Think you're confusing using TestMy for speed vs using it latency.

 

Using it for speed has been the way to go in the past because it more or less normalized where the speed tests were going. For whatever reason their results haven't been as reliable as they have been, showing a lot of capture, hold, and release type corruption of the speeds.

 

Using it for latency (partially for the same reason) is not a good idea, because it will only show the overall latency of a path to them and not really pinpoint the precise location of the problem. That's why a locally run traceroute is best, because it can isolate problems with the route table, the gateway's provider, the server your're trying to reach, or any point in between.


I wasn't using it to find where the problem was, only to show that there was a problem.  Right now, HughesNet won't even acknowledge that there is a problem, because why admit when you can deny?  (Seems to be HughesNet's go-to-solution)

 

Finding where the problem is is far beyond my ability.


@lighthope1 wrote:

Finding where the problem is is far beyond my ability.

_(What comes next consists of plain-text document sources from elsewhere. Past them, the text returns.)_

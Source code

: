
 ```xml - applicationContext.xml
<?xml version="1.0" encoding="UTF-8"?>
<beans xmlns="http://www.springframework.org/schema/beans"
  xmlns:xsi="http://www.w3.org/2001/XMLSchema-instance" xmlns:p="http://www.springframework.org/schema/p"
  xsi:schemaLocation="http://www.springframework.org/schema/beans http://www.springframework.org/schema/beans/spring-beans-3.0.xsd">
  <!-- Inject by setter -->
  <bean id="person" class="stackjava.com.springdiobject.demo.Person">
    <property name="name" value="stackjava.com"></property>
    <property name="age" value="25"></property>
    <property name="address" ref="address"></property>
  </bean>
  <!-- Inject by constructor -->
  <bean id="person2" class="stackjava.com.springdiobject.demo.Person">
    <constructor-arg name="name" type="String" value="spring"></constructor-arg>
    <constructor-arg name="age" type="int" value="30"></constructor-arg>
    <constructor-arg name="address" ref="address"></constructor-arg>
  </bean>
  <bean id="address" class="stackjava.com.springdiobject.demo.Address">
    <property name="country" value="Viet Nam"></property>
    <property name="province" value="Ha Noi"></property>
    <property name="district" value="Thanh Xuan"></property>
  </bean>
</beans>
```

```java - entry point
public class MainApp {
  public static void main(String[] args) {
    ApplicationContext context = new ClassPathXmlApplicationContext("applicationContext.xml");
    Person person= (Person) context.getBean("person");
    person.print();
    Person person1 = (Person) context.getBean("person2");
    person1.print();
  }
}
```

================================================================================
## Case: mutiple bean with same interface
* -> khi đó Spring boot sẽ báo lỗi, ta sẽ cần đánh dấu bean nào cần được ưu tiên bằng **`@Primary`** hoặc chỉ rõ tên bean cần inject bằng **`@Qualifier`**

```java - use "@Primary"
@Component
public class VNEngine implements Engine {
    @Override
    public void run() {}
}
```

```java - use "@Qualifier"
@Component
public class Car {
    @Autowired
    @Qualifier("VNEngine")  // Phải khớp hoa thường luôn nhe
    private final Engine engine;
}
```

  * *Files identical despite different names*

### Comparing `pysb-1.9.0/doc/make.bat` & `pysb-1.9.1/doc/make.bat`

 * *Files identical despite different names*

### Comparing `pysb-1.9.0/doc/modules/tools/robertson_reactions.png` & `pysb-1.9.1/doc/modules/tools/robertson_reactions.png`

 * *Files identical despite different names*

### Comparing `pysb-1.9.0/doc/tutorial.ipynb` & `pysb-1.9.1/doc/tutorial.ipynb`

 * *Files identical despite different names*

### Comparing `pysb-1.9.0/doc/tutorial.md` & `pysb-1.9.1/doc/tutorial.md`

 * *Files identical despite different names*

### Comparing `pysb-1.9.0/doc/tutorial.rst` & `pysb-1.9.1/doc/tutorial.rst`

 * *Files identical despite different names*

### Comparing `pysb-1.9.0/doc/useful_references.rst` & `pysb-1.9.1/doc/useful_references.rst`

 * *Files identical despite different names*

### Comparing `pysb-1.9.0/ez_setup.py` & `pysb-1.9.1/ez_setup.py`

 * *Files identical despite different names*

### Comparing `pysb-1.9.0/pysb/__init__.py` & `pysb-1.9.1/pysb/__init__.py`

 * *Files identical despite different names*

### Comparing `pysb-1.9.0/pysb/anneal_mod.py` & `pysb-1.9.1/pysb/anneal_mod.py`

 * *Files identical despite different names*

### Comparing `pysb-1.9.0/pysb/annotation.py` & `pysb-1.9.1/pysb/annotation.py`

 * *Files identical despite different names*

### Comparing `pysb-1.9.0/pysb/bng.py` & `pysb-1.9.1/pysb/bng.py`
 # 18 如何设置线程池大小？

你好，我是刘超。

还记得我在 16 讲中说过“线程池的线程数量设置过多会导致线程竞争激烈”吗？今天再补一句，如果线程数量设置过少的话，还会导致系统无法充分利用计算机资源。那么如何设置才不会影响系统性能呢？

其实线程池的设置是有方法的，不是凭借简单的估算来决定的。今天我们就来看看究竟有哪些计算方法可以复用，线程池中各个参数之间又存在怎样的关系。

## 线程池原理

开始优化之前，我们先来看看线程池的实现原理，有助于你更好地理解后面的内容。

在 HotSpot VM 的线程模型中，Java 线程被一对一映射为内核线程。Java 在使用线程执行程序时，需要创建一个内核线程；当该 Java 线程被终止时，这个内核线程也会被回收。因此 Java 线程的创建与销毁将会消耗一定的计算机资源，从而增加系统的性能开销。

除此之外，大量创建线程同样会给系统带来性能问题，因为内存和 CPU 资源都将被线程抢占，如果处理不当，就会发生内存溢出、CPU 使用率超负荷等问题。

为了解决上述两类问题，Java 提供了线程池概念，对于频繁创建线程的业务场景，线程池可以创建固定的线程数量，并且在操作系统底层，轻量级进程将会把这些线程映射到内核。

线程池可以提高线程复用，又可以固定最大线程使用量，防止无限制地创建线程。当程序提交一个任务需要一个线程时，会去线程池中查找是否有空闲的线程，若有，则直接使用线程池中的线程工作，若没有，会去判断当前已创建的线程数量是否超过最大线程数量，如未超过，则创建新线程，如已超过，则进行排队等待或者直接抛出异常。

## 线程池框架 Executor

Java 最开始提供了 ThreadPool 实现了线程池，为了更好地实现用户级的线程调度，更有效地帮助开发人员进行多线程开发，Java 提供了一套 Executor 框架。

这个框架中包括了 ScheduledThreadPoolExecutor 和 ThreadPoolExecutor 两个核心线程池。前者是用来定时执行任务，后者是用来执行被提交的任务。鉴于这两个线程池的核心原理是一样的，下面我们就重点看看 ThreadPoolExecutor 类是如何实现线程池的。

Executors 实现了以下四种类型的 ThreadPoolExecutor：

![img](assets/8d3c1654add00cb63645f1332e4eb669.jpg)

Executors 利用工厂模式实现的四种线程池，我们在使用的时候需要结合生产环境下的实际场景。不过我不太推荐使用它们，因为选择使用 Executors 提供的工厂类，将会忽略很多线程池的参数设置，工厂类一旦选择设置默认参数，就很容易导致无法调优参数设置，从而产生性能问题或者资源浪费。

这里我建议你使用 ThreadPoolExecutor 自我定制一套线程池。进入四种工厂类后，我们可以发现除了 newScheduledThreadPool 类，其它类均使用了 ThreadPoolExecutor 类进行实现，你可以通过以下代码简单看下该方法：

But using a sample path to only one place and calling it a problem everywhere without proof isn't going to be taken seriously.


* Disclaimer: I am a HughesNet customer and not a HughesNet employee. All of my comments are my own and do not necessarily represent HughesNet in any way.


@MarkJFine wrote:

@lighthope1 wrote:

Finding where the problem is is far beyond my ability.


But using a sample path to only one place and calling it a problem everywhere without proof isn't going to be taken seriously.


I provided several examples of prolems.  If HughesNet ignores that, that is a them problem, not a me problem.